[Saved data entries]
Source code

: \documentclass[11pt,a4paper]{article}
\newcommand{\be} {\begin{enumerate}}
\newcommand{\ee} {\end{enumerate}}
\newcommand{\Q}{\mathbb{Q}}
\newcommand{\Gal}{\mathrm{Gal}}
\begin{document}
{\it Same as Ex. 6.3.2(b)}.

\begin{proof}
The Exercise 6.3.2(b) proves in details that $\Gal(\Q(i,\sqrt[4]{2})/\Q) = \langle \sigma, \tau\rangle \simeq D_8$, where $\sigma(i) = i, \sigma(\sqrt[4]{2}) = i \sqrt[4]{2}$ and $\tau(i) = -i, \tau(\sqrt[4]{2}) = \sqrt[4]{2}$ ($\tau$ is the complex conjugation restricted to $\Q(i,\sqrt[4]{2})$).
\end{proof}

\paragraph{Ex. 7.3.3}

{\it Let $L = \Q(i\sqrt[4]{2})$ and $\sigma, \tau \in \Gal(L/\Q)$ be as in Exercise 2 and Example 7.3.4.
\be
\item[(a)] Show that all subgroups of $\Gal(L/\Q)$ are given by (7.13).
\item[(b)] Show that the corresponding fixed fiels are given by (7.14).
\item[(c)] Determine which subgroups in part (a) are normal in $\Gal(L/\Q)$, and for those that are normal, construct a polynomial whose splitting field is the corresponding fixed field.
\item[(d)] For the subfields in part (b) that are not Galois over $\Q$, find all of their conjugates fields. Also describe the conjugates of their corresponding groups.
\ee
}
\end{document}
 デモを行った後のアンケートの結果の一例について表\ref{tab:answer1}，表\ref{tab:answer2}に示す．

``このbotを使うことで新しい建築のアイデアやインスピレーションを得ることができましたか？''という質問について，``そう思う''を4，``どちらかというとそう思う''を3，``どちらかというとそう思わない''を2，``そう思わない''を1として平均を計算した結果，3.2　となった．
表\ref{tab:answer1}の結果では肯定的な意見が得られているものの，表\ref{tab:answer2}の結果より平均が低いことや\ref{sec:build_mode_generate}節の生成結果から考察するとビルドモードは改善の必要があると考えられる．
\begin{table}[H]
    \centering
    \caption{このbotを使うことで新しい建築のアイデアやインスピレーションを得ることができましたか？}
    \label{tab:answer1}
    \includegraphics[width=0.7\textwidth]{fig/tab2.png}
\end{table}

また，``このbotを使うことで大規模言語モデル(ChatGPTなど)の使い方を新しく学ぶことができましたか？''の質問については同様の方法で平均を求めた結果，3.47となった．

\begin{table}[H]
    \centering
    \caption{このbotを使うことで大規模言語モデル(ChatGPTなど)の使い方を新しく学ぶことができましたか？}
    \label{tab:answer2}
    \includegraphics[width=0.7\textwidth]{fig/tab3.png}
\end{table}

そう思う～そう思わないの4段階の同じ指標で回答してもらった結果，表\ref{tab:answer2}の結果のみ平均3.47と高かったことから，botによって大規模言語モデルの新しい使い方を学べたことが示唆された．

* [TASK OBJECTIVE]
Please copy out every entry exactly, with nothing omitted.

* [WRITTEN SOLUTION]
Source code

: \documentclass[11pt,a4paper]{article}
\newcommand{\be} {\begin{enumerate}}
\newcommand{\ee} {\end{enumerate}}
\newcommand{\Q}{\mathbb{Q}}
\newcommand{\Gal}{\mathrm{Gal}}
\begin{document}
{\it Same as Ex. 6.3.2(b)}.

\begin{proof}
The Exercise 6.3.2(b) proves in details that $\Gal(\Q(i,\sqrt[4]{2})/\Q) = \langle \sigma, \tau\rangle \simeq D_8$, where $\sigma(i) = i, \sigma(\sqrt[4]{2}) = i \sqrt[4]{2}$ and $\tau(i) = -i, \tau(\sqrt[4]{2}) = \sqrt[4]{2}$ ($\tau$ is the complex conjugation restricted to $\Q(i,\sqrt[4]{2})$).
\end{proof}

\paragraph{Ex. 7.3.3}

{\it Let $L = \Q(i\sqrt[4]{2})$ and $\sigma, \tau \in \Gal(L/\Q)$ be as in Exercise 2 and Example 7.3.4.
\be
\item[(a)] Show that all subgroups of $\Gal(L/\Q)$ are given by (7.13).
\item[(b)] Show that the corresponding fixed fiels are given by (7.14).
\item[(c)] Determine which subgroups in part (a) are normal in $\Gal(L/\Q)$, and for those that are normal, construct a polynomial whose splitting field is the corresponding fixed field.
\item[(d)] For the subfields in part (b) that are not Galois over $\Q$, find all of their conjugates fields. Also describe the conjugates of their corresponding groups.
\ee
}
\end{document}
 デモを行った後のアンケートの結果の一例について表\ref{tab:answer1}，表\ref{tab:answer2}に示す．

``このbotを使うことで新しい建築のアイデアやインスピレーションを得ることができましたか？''という質問について，``そう思う''を4，``どちらかというとそう思う''を3，``どちらかというとそう思わない''を2，``そう思わない''を1として平均を計算した結果，3.2　となった．
表\ref{tab:answer1}の結果では肯定的な意見が得られているものの，表\ref{tab:answer2}の結果より平均が低いことや\ref{sec:build_mode_generate}節の生成結果から考察するとビルドモードは改善の必要があると考えられる．
\begin{table}[H]
    \centering
    \caption{このbotを使うことで新しい建築のアイデアやインスピレーションを得ることができましたか？}
    \label{tab:answer1}
    \includegraphics[width=0.7\textwidth]{fig/tab2.png}
\end{table}

また，``このbotを使うことで大規模言語モデル(ChatGPTなど)の使い方を新しく学ぶことができましたか？''の質問については同様の方法で平均を求めた結果，3.47となった．

\begin{table}[H]
    \centering
    \caption{このbotを使うことで大規模言語モデル(ChatGPTなど)の使い方を新しく学ぶことができましたか？}
    \label{tab:answer2}
    \includegraphics[width=0.7\textwidth]{fig/tab3.png}
\end{table}

そう思う～そう思わないの4段階の同じ指標で回答してもらった結果，表\ref{tab:answer2}の結果のみ平均3.47と高かったことから，botによって大規模言語モデルの新しい使い方を学べたことが示唆された．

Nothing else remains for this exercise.